Action item >> Without including any pictures, retype exactly the lines from the top of the records through the line containing "- Windows 10 operating system or higher.", that final line included.

(Stored items from a collection)

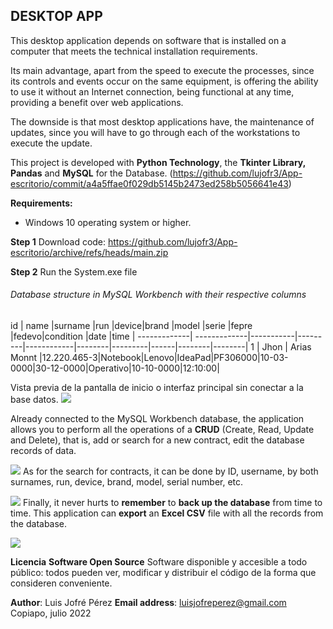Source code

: ##  **DESKTOP APP**

This desktop application depends on software that is installed on a computer that meets the technical installation requirements.

Its main advantage, apart from the speed to execute the processes, since its controls and events occur on the same equipment, is offering the ability to use it without an Internet connection, being functional at any time, providing a benefit over web applications.

The downside is that most desktop applications have, the maintenance of updates, since you will have to go through each of the workstations to execute the update.

This project is developed with **Python Technology**, the **Tkinter Library, Pandas** and **MySQL** for the Database.
(https://github.com/lujofr3/App-escritorio/commit/a4a5ffae0f029db5145b2473ed258b5056641e43)

**Requirements:**
- Windows 10 operating system or higher.

**Step 1**
Download code: https://github.com/lujofr3/App-escritorio/archive/refs/heads/main.zip

**Step 2**
Run the System.exe file


###### Database structure in MySQL Workbench with their respective columns

id	| name	|surname	|run		|device|brand	|model	|serie	|fepre	|fedevo|condition	|date	|time	|
-------------| -------------|-----------|---------|------------|--------|---------|------|--------|--------|
1 | Jhon  | Arias Monnt  |12.220.465-3|Notebook|Lenovo|IdeaPad|PF306000|10-03-0000|30-12-0000|Operativo|10-10-0000|12:10:00|


Vista previa de la pantalla de inicio o interfaz principal sin conectar a la base datos.
![](https://i.postimg.cc/8cKC0ccp/Captura1.png)

Already connected to the MySQL Workbench database, the application allows you to perform all the operations of a **CRUD** (Create, Read, Update and Delete), that is, add or search for a new contract, edit the database records of data.

![](https://i.postimg.cc/Wp6YJrqL/Captura2.png)
As for the search for contracts, it can be done by ID, username, by both surnames, run, device, brand, model, serial number, etc.

![](https://i.postimg.cc/D0yrGSRn/Captura3.png)
Finally, it never hurts to **remember** to **back up the database** from time to time. This application can **export** an **Excel CSV** file with all the records from the database.

![](https://i.postimg.cc/t4HgvKCV/Captura4.png)

**Licencia**
**Software Open Source**
Software disponible y accesible a todo público: todos pueden ver, modificar y distribuir el código de la forma que consideren conveniente.


**Author**: Luis Jofré Pérez
**Email address**: luisjofreperez@gmail.com
Copiapo, julio 2022
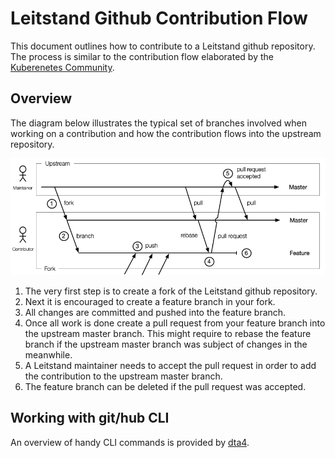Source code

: # Leitstand Github Contribution Flow

This document outlines how to contribute to a Leitstand github repository.
The process is similar to the contribution flow elaborated by the [Kuberenetes Community](https://github.com/kubernetes/community/blob/master/contributors/guide/github-workflow.md "Open K8 Community GitHub Flow").

## Overview

The diagram below illustrates the typical set of branches involved when working on a contribution and how the contribution flows into the upstream repository.

![altText](./assets/gitflow.png "title") 

1. The very first step is to create a fork of the Leitstand github repository.
2. Next it is encouraged to create a feature branch in your fork.
3. All changes are committed and pushed into the feature branch.
4. Once all work is done create a pull request from your feature branch into the upstream master branch.
   This might require to rebase the feature branch if the upstream master branch was subject of changes in the meanwhile.
5. A Leitstand maintainer needs to accept the pull request in order to add the contribution to the upstream master branch.
6. The feature branch can be deleted if the pull request was accepted.

## Working with git/hub CLI
An overview of handy CLI commands is provided by [dta4](https://github.com/dta4/commons/wiki/GitHub-Workflow "DT A4 Gitflow CLI commands").




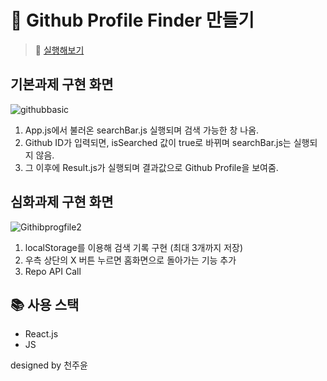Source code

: # 🐰 Github Profile Finder 만들기
> 🙉 [실행해보기](https://github-finder-henna.vercel.app/) 

## 기본과제 구현 화면
![githubbasic](https://user-images.githubusercontent.com/81923229/117022576-51aa8880-ad33-11eb-8129-9d2df3cc66e1.gif)

1. App.js에서 불러온 searchBar.js 실행되며 검색 가능한 창 나옴.
2. Github ID가 입력되면, isSearched 값이 true로 바뀌며 searchBar.js는 실행되지 않음.
3. 그 이후에 Result.js가 실행되며 결과값으로 Github Profile을 보여줌.

## 심화과제 구현 화면
![Githibprogfile2](https://user-images.githubusercontent.com/81923229/121715521-f29e1780-cb19-11eb-829c-f5f0de0aac5b.gif)

1. localStorage를 이용해 검색 기록 구현 (최대 3개까지 저장)
2. 우측 상단의 X 버튼 누르면 홈화면으로 돌아가는 기능 추가 
3. Repo API Call

## 📚 사용 스택
- React.js
- JS

designed by 천주윤
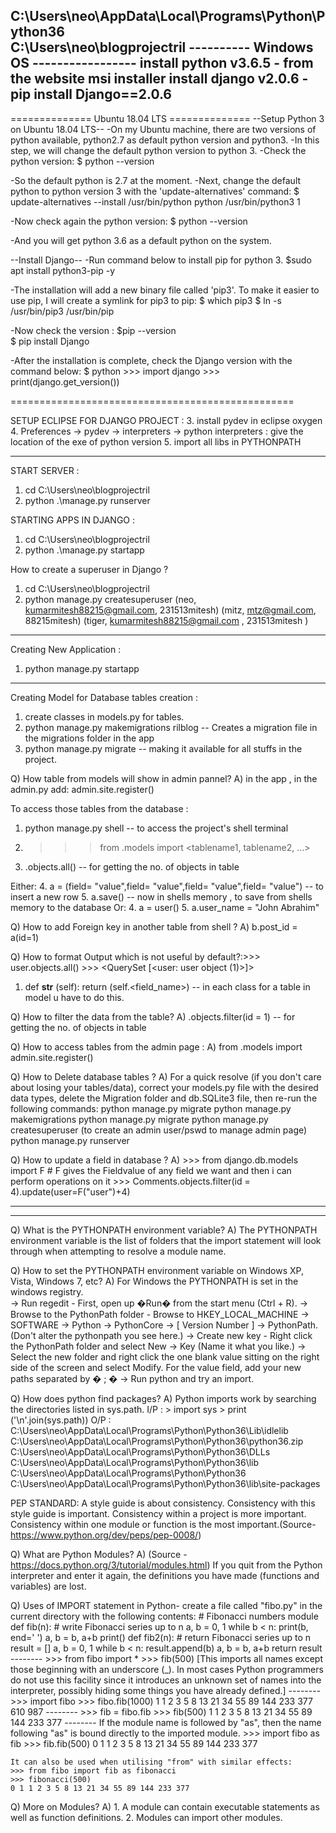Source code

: C:\Users\neo\AppData\Local\Programs\Python\Python36\
C:\Users\neo\blogprojectril
---------- Windows OS -----------------
install python v3.6.5 - from the website msi installer
install django v2.0.6 - pip install Django==2.0.6
------------------------------------------------

============== Ubuntu 18.04 LTS ==============
--Setup Python 3 on Ubuntu 18.04 LTS--
-On my Ubuntu machine, there are two versions of python available, python2.7 as default python version and python3.
-In this step, we will change the default python version to python 3.
-Check the python version:
	$ python --version

-So the default python is 2.7 at the moment.
-Next, change the default python to python version 3 with the 'update-alternatives' command:
	$ update-alternatives --install /usr/bin/python python /usr/bin/python3 1

-Now check again the python version:
	$ python --version

-And you will get python 3.6 as a default python on the system.


--Install Django--
-Run command below to install pip for python 3.
	$sudo apt install python3-pip -y

-The installation will add a new binary file called 'pip3'. To make it easier to use pip, I will create a symlink for pip3 to pip:
	$ which pip3
	$ ln -s /usr/bin/pip3 /usr/bin/pip

-Now check the version :
	$pip --version	
	$ pip install Django

-After the installation is complete, check the Django version with the command below:
	$ python
	>>> import django
	>>> print(django.get_version())

=================================================

SETUP ECLIPSE FOR DJANGO PROJECT :
3. install pydev in eclipse oxygen
4. Preferences -> pydev -> interpreters -> python interpreters : give the location of the exe of python version 
5. import all libs in PYTHONPATH

------------------------------------------------

START SERVER :

1. cd C:\Users\neo\blogprojectril
2. python .\manage.py runserver

STARTING APPS IN DJANGO :
1. cd C:\Users\neo\blogprojectril
2. python .\manage.py startapp <appname>


How to create a superuser in Django ?
1. cd C:\Users\neo\blogprojectril
2. python manage.py createsuperuser (neo, kumarmitesh88215@gmail.com, 231513mitesh)
									(mitz, mtz@gmail.com, 88215mitesh)
									(tiger, kumarmitesh88215@gmail.com , 231513mitesh )

-----------------------------------------------------------------

Creating New Application :
1. python manage.py startapp <nameofapp>
	
-----------------------------------------------------

Creating Model for Database tables creation :
1. create classes in models.py for tables.
2.  python manage.py makemigrations rilblog -- Creates a migration file in the migrations folder in the app 
3.  python manage.py migrate <appname> -- making it available for all stuffs in the project.

Q) How table from models will show in admin pannel?
A) in the app , in the admin.py add: admin.site.register(<model classname>)

To access those tables from the database :

1. python manage.py shell  -- to access the project's shell terminal
2. >>> from <appname>.models import <tablename1, tablename2, ...>
3. <tablename>.objects.all() -- for getting the no. of objects in table

Either:
4. a = <tablename>(field= "value",field= "value",field= "value",field= "value") -- to insert a new row
5. a.save()  -- now in shells memory , to save from shells memory to the database
Or:
4. a = user()
5. a.user_name = "John Abrahim"

Q) How to add Foreign key in another table from shell ?
A) b.post_id = a(id=1)

Q) How to format Output which is not useful by default?:>>> user.objects.all()	>>> <QuerySet [<user: user object (1)>]>
1. def __str__ (self):
	return (self.<field_name>) -- in each class for a table in model u have to do this.

Q) How to filter the data from the table?
A) <tablename>.objects.filter(id = 1) -- for getting the no. of objects in table

Q) How to access tables from the admin page : 
A) from .models import <classname of table>
	admin.site.register(<classname>)

Q) How to Delete database tables ?
	A) For a quick resolve (if you don't care about losing your tables/data), correct your models.py file with the desired data types, delete the Migration folder and db.SQLite3 file, then re-run the following commands:
	python manage.py migrate
	python manage.py makemigrations <appname>
	python manage.py migrate
	python manage.py createsuperuser (to create an admin user/pswd to manage admin page)
	python manage.py runserver


Q) How to update a field in database ?
A) >>> from django.db.models import F     # F gives the Fieldvalue of any field we want and then i can perform operations on it
	>>> Comments.objects.filter(id = 4).update(user=F("user")+4)



------------------------------------------------------------------------------------------------------------------------------
------------------------------------------------------------------------------------------------------------------------------

Q) What is the PYTHONPATH environment variable?
A) The PYTHONPATH environment variable is the list of folders that the import statement will look through when attempting to resolve a module name.	

Q) How to set the PYTHONPATH environment variable on Windows XP, Vista, Windows 7, etc?
A) For Windows the PYTHONPATH is set in the windows registry.	
	-> Run regedit - First, open up �Run� from the start menu (Ctrl + R).
	-> Browse to the PythonPath folder - Browse to HKEY_LOCAL_MACHINE -> SOFTWARE -> Python -> PythonCore -> [ Version Number ] -> PythonPath.(Don't alter the pythonpath you see here.)
	-> Create new key - Right click the PythonPath folder and select New -> Key (Name it what you like.)
	-> Select the new folder and right click the one blank value sitting on the right side of the screen and select Modify.
For the value field, add your new paths separated by � ; �
	-> Run python and try an import.

Q) How does python find packages?
A) Python imports work by searching the directories listed in sys.path.
	I/P : 	> import sys
			> print ('\n'.join(sys.path))
	O/P	: 
			C:\Users\neo\AppData\Local\Programs\Python\Python36\Lib\idlelib
			C:\Users\neo\AppData\Local\Programs\Python\Python36\python36.zip
			C:\Users\neo\AppData\Local\Programs\Python\Python36\DLLs
			C:\Users\neo\AppData\Local\Programs\Python\Python36\lib
			C:\Users\neo\AppData\Local\Programs\Python\Python36
			C:\Users\neo\AppData\Local\Programs\Python\Python36\lib\site-packages	
			

PEP STANDARD: A style guide is about consistency. Consistency with this style guide is important. Consistency within a project is more important. Consistency within one module or function is the most important.(Source-https://www.python.org/dev/peps/pep-0008/)


Q) What are Python Modules?
A) (Source - https://docs.python.org/3/tutorial/modules.html) If you quit from the Python interpreter and enter it again, the definitions you have made (functions and variables) are lost.

Q) Uses of IMPORT statement in Python- create a file called "fibo.py" in the current directory with the following contents:
	# Fibonacci numbers module
	def fib(n):    # write Fibonacci series up to n
	    a, b = 0, 1
	    while b < n:
	        print(b, end=' ')
	        a, b = b, a+b
	    print()
	def fib2(n):   # return Fibonacci series up to n
	    result = []
	    a, b = 0, 1
	    while b < n:
	        result.append(b)
	        a, b = b, a+b
	    return result
	--------
	>>> from fibo import *
	>>> fib(500)
	[This imports all names except those beginning with an underscore (_). In most cases Python programmers do not use this facility since it introduces an unknown set of names into the 
	interpreter, possibly hiding some things you have already defined.]
	--------
	>>> import fibo
	>>> fibo.fib(1000)
	1 1 2 3 5 8 13 21 34 55 89 144 233 377 610 987
	--------
	>>> fib = fibo.fib
	>>> fib(500)
	1 1 2 3 5 8 13 21 34 55 89 144 233 377
	--------
	If the module name is followed by "as", then the name following "as" is bound directly to the imported module.
	>>> import fibo as fib
	>>> fib.fib(500)
	0 1 1 2 3 5 8 13 21 34 55 89 144 233 377
		
	It can also be used when utilising "from" with similar effects:
	>>> from fibo import fib as fibonacci
	>>> fibonacci(500)
	0 1 1 2 3 5 8 13 21 34 55 89 144 233 377

	
Q) More on Modules?
A)  1. A module can contain executable statements as well as function definitions.
	2. Modules can import other modules.	
	
	
	
	
        
        
        
        
	
	
	
	
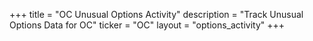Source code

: +++
title = "OC Unusual Options Activity"
description = "Track Unusual Options Data for OC"
ticker = "OC"
layout = "options_activity"
+++

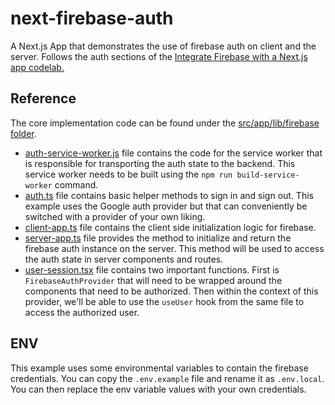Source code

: # next-firebase-auth

A Next.js App that demonstrates the use of firebase auth on client and the server. Follows the auth sections of the [Integrate Firebase with a Next.js app codelab.](https://firebase.google.com/codelabs/firebase-nextjs)

## Reference

The core implementation code can be found under the [src/app/lib/firebase folder](https://github.com/salman3k1/next-firebase-auth/tree/main/src/app/lib/firebase).

- [auth-service-worker.js](https://github.com/salman3k1/next-firebase-auth/tree/main/src/app/lib/firebase/auth-service-worker.js) file contains the code for the service worker that is responsible for transporting the auth state to the backend. This service worker needs to be built using the `npm run build-service-worker` command.
- [auth.ts](https://github.com/salman3k1/next-firebase-auth/tree/main/src/app/lib/firebase/auth.ts) file contains basic helper methods to sign in and sign out. This example uses the Google auth provider but that can conveniently be switched with a provider of your own liking.
- [client-app.ts](https://github.com/salman3k1/next-firebase-auth/tree/main/src/app/lib/firebase/client-app.ts) file contains the client side initialization logic for firebase.
- [server-app.ts](https://github.com/salman3k1/next-firebase-auth/tree/main/src/app/lib/firebase/server-app.ts) file provides the method to initialize and return the firebase auth instance on the server. This method will be used to access the auth state in server components and routes.
- [user-session.tsx](https://github.com/salman3k1/next-firebase-auth/tree/main/src/app/lib/firebase/user-session.tsx) file contains two important functions. First is `FirebaseAuthProvider` that will need to be wrapped around the components that need to be authorized. Then within the context of this provider, we'll be able to use the `useUser` hook from the same file to access the authorized user.

## ENV

This example uses some environmental variables to contain the firebase credentials. You can copy the `.env.example` file and rename it as `.env.local`. You can then replace the env variable values with your own credentials.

Output below >>
Source code

: ##  **DESKTOP APP**

This desktop application depends on software that is installed on a computer that meets the technical installation requirements.

Its main advantage, apart from the speed to execute the processes, since its controls and events occur on the same equipment, is offering the ability to use it without an Internet connection, being functional at any time, providing a benefit over web applications.

The downside is that most desktop applications have, the maintenance of updates, since you will have to go through each of the workstations to execute the update.

This project is developed with **Python Technology**, the **Tkinter Library, Pandas** and **MySQL** for the Database.
(https://github.com/lujofr3/App-escritorio/commit/a4a5ffae0f029db5145b2473ed258b5056641e43)

**Requirements:**
- Windows 10 operating system or higher.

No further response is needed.